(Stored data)
==================================================
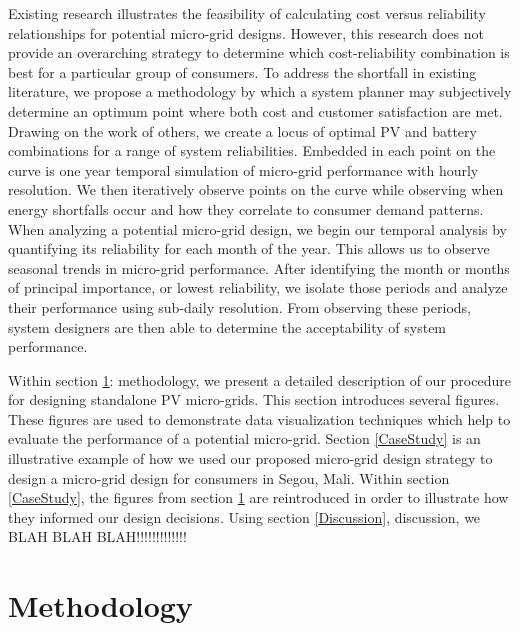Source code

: \documentclass{article}
\begin{document}
Existing research illustrates the feasibility of calculating cost versus reliability relationships for potential micro-grid designs.
However, this research does not provide an overarching strategy to determine which cost-reliability combination is best for a particular group of consumers.  
To address the shortfall in existing literature, we propose a methodology by which a system planner may subjectively determine an optimum point where both cost and customer satisfaction are met.
Drawing on the work of others, we create a locus of optimal PV and battery combinations for a range of system reliabilities.
Embedded in each point on the curve is one year temporal simulation of micro-grid performance with hourly resolution.  
We then iteratively observe points on the curve while observing when energy shortfalls occur and how they correlate to consumer demand patterns.
When analyzing a potential micro-grid design, we begin our temporal analysis by quantifying its reliability for each month of the year. 
This allows us to observe seasonal trends in micro-grid performance. 
After identifying the month or months of principal importance, or lowest reliability, we isolate those periods and analyze their performance using sub-daily resolution. 
From observing these periods, system designers are then able to determine the acceptability of system performance.

Within section \ref{method}: methodology, we present a detailed description of our procedure for designing standalone PV micro-grids. 
This section introduces several figures.
These figures are used to demonstrate data visualization techniques which help to evaluate the performance of a potential micro-grid.  
Section \ref{CaseStudy} is an illustrative example of how we used our proposed micro-grid design strategy to design a micro-grid design for consumers in Segou, Mali. 
Within section \ref{CaseStudy}, the figures from section \ref{method} are reintroduced in order to illustrate how they informed our design decisions.
Using section \ref{Discussion}, discussion, we BLAH BLAH BLAH!!!!!!!!!!!!!


\section{Methodology} \label{method}

\end{document}
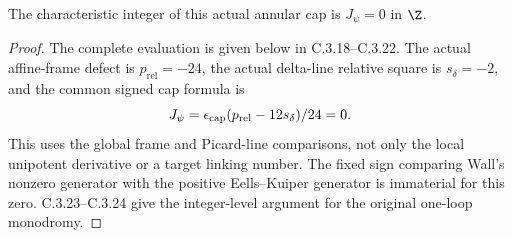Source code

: \begin{corollary}
The characteristic integer of this actual annular cap is
$J_\psi=0$ in $\Z$.
\end{corollary}
\begin{proof}
The complete evaluation is given below in C.3.18--C.3.22.
The actual affine-frame defect is $p_{\mathrm{rel}}=-24$,
the actual delta-line relative square is $s_\delta=-2$, and
the common signed cap formula is
\[
 J_\psi=\epsilon_{\rm cap}
              (p_{\mathrm{rel}}-12s_\delta)/24=0.
\]
This uses the global frame and Picard-line comparisons, not
only the local unipotent derivative or a target linking number.
The fixed sign comparing Wall's nonzero generator with the
positive Eells--Kuiper generator is immaterial for this zero.
C.3.23--C.3.24 give the integer-level argument for the original
one-loop monodromy.
\end{proof}

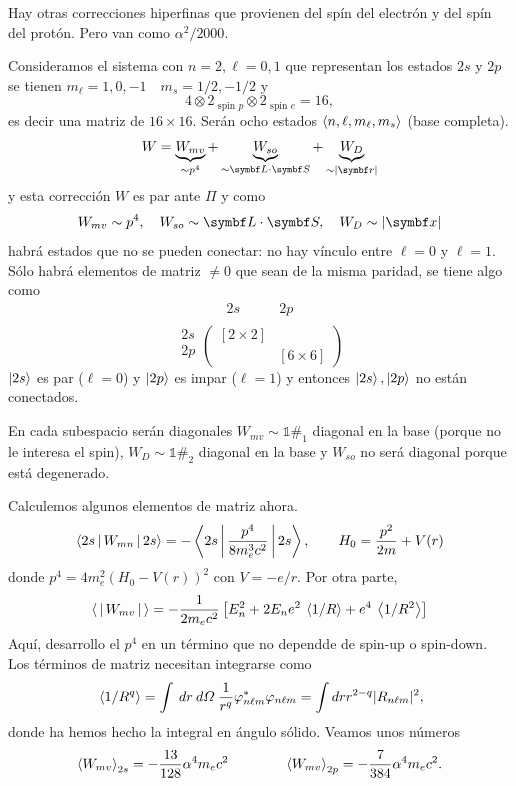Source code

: \documentclass[10pt,oneside]{CBFT_book}
\begin{document}
Hay otras correcciones hiperfinas que provienen del spín del electrón y del spín del protón. Pero van como 
$\alpha^2/2000$.

Consideramos el sistema con $ n = 2, \ell=0, 1 $ que representan los estados $2s$ y $2p$ se tienen 
$ m_\ell = 1,0,-1 \quad m_s=1/2,-1/2 $ y
\[
	4 \otimes 2_{\text{ spin }p } \otimes 2_{\text{ spin }e } = 16,
\]
es decir una matriz de $16 \times 16$.
Serán ocho estados $\Braket{n,\ell,m_\ell,m_s}$ (base completa).
\[
	W = \underbrace{W_{mv}}_{\sim p^4} + \underbrace{W_{so}}_{\sim \vb{L}\cdot\vb{S}} + 
	\underbrace{W_D}_{\sim |\vb{r}|}
\]
y esta corrección $W$ es par ante $\Pi$ y como
\[
	W_{mv} \sim p^4, \quad W_{so} \sim \pe{L}{S}, \quad W_D \sim |\vb x|
\]
habrá estados que no se pueden conectar: no hay vínculo entre $\ell=0$ y $\ell=1$.
Sólo habrá elementos de matriz $\neq 0$ que sean de la misma paridad, se tiene algo como
\[
	\begin{matrix}
	2s & \qquad 2p \\	 
	\end{matrix}
\]
\[
\begin{matrix}
 2s\\
 2p\\
\end{matrix}
	\begin{pmatrix}
	[2\times 2] & \\
	& [ 6\times 6 ] 
	\end{pmatrix}
\]
$\Ket{2s}$ es par ($\ell=0$) y $\Ket{2p}$ es impar ($\ell=1$) y entonces $\Ket{2s}, \Ket{2p}$
no están conectados.

En cada subespacio serán diagonales $W_{mv} \sim \mathbb{1} \#_1 $ diagonal en la base (porque no 
le interesa el spin), $ W_D \sim \mathbb{1} \#_2 $ diagonal en la base y $W_{so}$ no será diagonal
porque está degenerado.

Calculemos algunos elementos de matriz ahora.
\[
	\Braket{2s |W_{mn}| 2s} = - \Braket{2s | \frac{p^4}{8 m^3_e c^2 } | 2s}, \qquad 
	H_0 = \frac{p^2}{2 m } + V(r)
\]
donde $p^4 =  4 m_e^2 ( H_0 - V(r) )^2 $ con $ V = - e/r $.
Por otra parte,
\[
	\Braket{|W_{mv}|} = - \frac{1}{2 m_e c^2}
	\left[ E_n^2 + 2 E_n e^2 \:\left\langle 1/R \right\rangle + e^4 \:\left\langle 1/R^2 \right\rangle \right]
\]
Aquí, desarrollo el $p^4$ en un término que no dependde de spin-up o spin-down.
Los términos de matriz necesitan integrarse como
\[
	\:\left\langle 1/R^q \right\rangle = \int \: dr \: d\Omega \: \frac{1}{r^q} \varphi_{n\ell m}^*\varphi_{n\ell m} =
	\int dr r^{2-q} |R_{n\ell m}|^2,
\]
donde ha hemos hecho la integral en ángulo sólido. Veamos unos números
\[
	\Braket{W_{mv}}_{2s} = -\frac{13}{128} \alpha^4 m_e c^2 
	\qquad \qquad 
	\Braket{W_{mv}}_{2p} = -\frac{7}{384} \alpha^4 m_e c^2 .
\]
\end{document}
==================================================
Exercise requirements -> The records above should be returned word for word, with every picture left out.

Reply to the task ->
Source code

: \documentclass{article}
\begin{document}
Existing research illustrates the feasibility of calculating cost versus reliability relationships for potential micro-grid designs.
However, this research does not provide an overarching strategy to determine which cost-reliability combination is best for a particular group of consumers.  
To address the shortfall in existing literature, we propose a methodology by which a system planner may subjectively determine an optimum point where both cost and customer satisfaction are met.
Drawing on the work of others, we create a locus of optimal PV and battery combinations for a range of system reliabilities.
Embedded in each point on the curve is one year temporal simulation of micro-grid performance with hourly resolution.  
We then iteratively observe points on the curve while observing when energy shortfalls occur and how they correlate to consumer demand patterns.
When analyzing a potential micro-grid design, we begin our temporal analysis by quantifying its reliability for each month of the year. 
This allows us to observe seasonal trends in micro-grid performance. 
After identifying the month or months of principal importance, or lowest reliability, we isolate those periods and analyze their performance using sub-daily resolution. 
From observing these periods, system designers are then able to determine the acceptability of system performance.

Within section \ref{method}: methodology, we present a detailed description of our procedure for designing standalone PV micro-grids. 
This section introduces several figures.
These figures are used to demonstrate data visualization techniques which help to evaluate the performance of a potential micro-grid.  
Section \ref{CaseStudy} is an illustrative example of how we used our proposed micro-grid design strategy to design a micro-grid design for consumers in Segou, Mali. 
Within section \ref{CaseStudy}, the figures from section \ref{method} are reintroduced in order to illustrate how they informed our design decisions.
Using section \ref{Discussion}, discussion, we BLAH BLAH BLAH!!!!!!!!!!!!!


\section{Methodology} \label{method}

\end{document}
Source code

: \begin{corollary}
The characteristic integer of this actual annular cap is
$J_\psi=0$ in $\Z$.
\end{corollary}
\begin{proof}
The complete evaluation is given below in C.3.18--C.3.22.
The actual affine-frame defect is $p_{\mathrm{rel}}=-24$,
the actual delta-line relative square is $s_\delta=-2$, and
the common signed cap formula is
\[
 J_\psi=\epsilon_{\rm cap}
              (p_{\mathrm{rel}}-12s_\delta)/24=0.
\]
This uses the global frame and Picard-line comparisons, not
only the local unipotent derivative or a target linking number.
The fixed sign comparing Wall's nonzero generator with the
positive Eells--Kuiper generator is immaterial for this zero.
C.3.23--C.3.24 give the integer-level argument for the original
one-loop monodromy.
\end{proof}

Source code

: \documentclass[10pt,oneside]{CBFT_book}
\begin{document}
Hay otras correcciones hiperfinas que provienen del spín del electrón y del spín del protón. Pero van como 
$\alpha^2/2000$.

Consideramos el sistema con $ n = 2, \ell=0, 1 $ que representan los estados $2s$ y $2p$ se tienen 
$ m_\ell = 1,0,-1 \quad m_s=1/2,-1/2 $ y
\[
	4 \otimes 2_{\text{ spin }p } \otimes 2_{\text{ spin }e } = 16,
\]
es decir una matriz de $16 \times 16$.
Serán ocho estados $\Braket{n,\ell,m_\ell,m_s}$ (base completa).
\[
	W = \underbrace{W_{mv}}_{\sim p^4} + \underbrace{W_{so}}_{\sim \vb{L}\cdot\vb{S}} + 
	\underbrace{W_D}_{\sim |\vb{r}|}
\]
y esta corrección $W$ es par ante $\Pi$ y como
\[
	W_{mv} \sim p^4, \quad W_{so} \sim \pe{L}{S}, \quad W_D \sim |\vb x|
\]
habrá estados que no se pueden conectar: no hay vínculo entre $\ell=0$ y $\ell=1$.
Sólo habrá elementos de matriz $\neq 0$ que sean de la misma paridad, se tiene algo como
\[
	\begin{matrix}
	2s & \qquad 2p \\	 
	\end{matrix}
\]
\[
\begin{matrix}
 2s\\
 2p\\
\end{matrix}
	\begin{pmatrix}
	[2\times 2] & \\
	& [ 6\times 6 ] 
	\end{pmatrix}
\]
$\Ket{2s}$ es par ($\ell=0$) y $\Ket{2p}$ es impar ($\ell=1$) y entonces $\Ket{2s}, \Ket{2p}$
no están conectados.

En cada subespacio serán diagonales $W_{mv} \sim \mathbb{1} \#_1 $ diagonal en la base (porque no 
le interesa el spin), $ W_D \sim \mathbb{1} \#_2 $ diagonal en la base y $W_{so}$ no será diagonal
porque está degenerado.

Calculemos algunos elementos de matriz ahora.
\[
	\Braket{2s |W_{mn}| 2s} = - \Braket{2s | \frac{p^4}{8 m^3_e c^2 } | 2s}, \qquad 
	H_0 = \frac{p^2}{2 m } + V(r)
\]
donde $p^4 =  4 m_e^2 ( H_0 - V(r) )^2 $ con $ V = - e/r $.
Por otra parte,
\[
	\Braket{|W_{mv}|} = - \frac{1}{2 m_e c^2}
	\left[ E_n^2 + 2 E_n e^2 \:\left\langle 1/R \right\rangle + e^4 \:\left\langle 1/R^2 \right\rangle \right]
\]
Aquí, desarrollo el $p^4$ en un término que no dependde de spin-up o spin-down.
Los términos de matriz necesitan integrarse como
\[
	\:\left\langle 1/R^q \right\rangle = \int \: dr \: d\Omega \: \frac{1}{r^q} \varphi_{n\ell m}^*\varphi_{n\ell m} =
	\int dr r^{2-q} |R_{n\ell m}|^2,
\]
donde ha hemos hecho la integral en ángulo sólido. Veamos unos números
\[
	\Braket{W_{mv}}_{2s} = -\frac{13}{128} \alpha^4 m_e c^2 
	\qquad \qquad 
	\Braket{W_{mv}}_{2p} = -\frac{7}{384} \alpha^4 m_e c^2 .
\]
\end{document}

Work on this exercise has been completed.